GIVEN RECORDS:
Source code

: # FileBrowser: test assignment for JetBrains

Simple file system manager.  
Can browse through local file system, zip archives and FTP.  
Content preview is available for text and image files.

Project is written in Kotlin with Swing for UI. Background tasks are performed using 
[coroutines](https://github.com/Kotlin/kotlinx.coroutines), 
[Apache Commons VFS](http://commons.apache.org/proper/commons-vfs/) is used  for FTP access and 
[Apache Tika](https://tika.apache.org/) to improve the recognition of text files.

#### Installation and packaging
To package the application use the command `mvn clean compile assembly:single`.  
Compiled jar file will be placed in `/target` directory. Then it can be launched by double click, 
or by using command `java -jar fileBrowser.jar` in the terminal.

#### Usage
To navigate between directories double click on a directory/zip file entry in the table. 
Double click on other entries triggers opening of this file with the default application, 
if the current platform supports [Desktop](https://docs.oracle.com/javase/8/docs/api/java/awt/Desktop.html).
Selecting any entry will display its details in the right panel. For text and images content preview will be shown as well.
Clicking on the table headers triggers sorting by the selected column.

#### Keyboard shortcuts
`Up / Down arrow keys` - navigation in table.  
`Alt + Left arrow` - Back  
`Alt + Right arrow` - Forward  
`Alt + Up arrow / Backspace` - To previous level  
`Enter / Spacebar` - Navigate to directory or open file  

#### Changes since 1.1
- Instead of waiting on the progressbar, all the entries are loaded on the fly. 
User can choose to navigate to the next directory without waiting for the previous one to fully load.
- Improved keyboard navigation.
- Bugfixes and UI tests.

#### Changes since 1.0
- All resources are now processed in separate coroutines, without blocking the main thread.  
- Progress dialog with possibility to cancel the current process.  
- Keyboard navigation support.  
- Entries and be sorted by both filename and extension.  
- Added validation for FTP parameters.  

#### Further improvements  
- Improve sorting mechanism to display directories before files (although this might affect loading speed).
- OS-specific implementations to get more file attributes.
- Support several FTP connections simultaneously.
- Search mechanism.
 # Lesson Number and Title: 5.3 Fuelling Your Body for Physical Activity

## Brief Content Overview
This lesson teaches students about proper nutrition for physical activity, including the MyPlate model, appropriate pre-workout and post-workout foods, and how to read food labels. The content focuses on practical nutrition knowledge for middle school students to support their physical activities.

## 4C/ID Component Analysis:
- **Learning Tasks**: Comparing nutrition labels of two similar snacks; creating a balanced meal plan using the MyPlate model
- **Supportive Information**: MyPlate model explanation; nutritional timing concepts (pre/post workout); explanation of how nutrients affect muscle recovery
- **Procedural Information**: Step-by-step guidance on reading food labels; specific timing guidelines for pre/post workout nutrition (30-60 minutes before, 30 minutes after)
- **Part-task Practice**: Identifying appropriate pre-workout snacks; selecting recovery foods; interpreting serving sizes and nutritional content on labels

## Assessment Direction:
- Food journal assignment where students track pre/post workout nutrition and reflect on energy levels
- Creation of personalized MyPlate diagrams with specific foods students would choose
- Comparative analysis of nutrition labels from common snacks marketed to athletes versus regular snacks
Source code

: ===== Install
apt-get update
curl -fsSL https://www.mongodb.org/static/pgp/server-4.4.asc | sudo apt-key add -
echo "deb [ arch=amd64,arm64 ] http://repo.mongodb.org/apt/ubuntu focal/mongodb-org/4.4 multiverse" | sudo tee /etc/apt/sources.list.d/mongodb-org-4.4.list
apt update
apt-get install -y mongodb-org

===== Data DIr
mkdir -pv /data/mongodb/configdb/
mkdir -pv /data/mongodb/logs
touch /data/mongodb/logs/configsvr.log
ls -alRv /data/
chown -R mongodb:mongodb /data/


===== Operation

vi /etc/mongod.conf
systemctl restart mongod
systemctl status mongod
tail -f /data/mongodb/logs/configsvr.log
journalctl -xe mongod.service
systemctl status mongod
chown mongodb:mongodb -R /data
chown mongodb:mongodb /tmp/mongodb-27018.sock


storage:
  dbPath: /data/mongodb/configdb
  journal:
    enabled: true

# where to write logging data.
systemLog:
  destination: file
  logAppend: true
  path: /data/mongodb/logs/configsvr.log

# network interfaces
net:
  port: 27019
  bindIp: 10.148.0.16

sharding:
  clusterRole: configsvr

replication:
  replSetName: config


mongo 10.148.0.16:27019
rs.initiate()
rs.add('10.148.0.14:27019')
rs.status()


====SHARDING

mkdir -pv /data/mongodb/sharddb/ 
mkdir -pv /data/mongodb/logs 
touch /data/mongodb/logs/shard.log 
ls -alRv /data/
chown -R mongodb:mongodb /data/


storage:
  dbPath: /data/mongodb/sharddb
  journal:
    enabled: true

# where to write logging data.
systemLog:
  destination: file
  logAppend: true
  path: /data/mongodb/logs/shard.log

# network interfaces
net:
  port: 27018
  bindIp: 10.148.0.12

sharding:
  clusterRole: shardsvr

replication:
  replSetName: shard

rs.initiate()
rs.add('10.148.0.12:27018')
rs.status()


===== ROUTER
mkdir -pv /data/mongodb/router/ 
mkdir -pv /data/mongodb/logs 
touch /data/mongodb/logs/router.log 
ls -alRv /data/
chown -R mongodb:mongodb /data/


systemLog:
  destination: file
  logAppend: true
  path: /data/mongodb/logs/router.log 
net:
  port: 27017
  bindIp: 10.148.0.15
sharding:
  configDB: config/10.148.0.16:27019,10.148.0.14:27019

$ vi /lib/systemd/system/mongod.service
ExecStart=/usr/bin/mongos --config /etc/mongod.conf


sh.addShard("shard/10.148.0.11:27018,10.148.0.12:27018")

YOUR ASSIGNMENT: Please, from the material above, copy only the lines from the line with "- Food journal" up to and including the line with "curl -fsSL https://www.mongodb.org/static/pgp/server-4.4.asc", exactly as written.

ANSWER:
- Food journal assignment where students track pre/post workout nutrition and reflect on energy levels
- Creation of personalized MyPlate diagrams with specific foods students would choose
- Comparative analysis of nutrition labels from common snacks marketed to athletes versus regular snacks
Source code

: ===== Install
apt-get update
curl -fsSL https://www.mongodb.org/static/pgp/server-4.4.asc | sudo apt-key add -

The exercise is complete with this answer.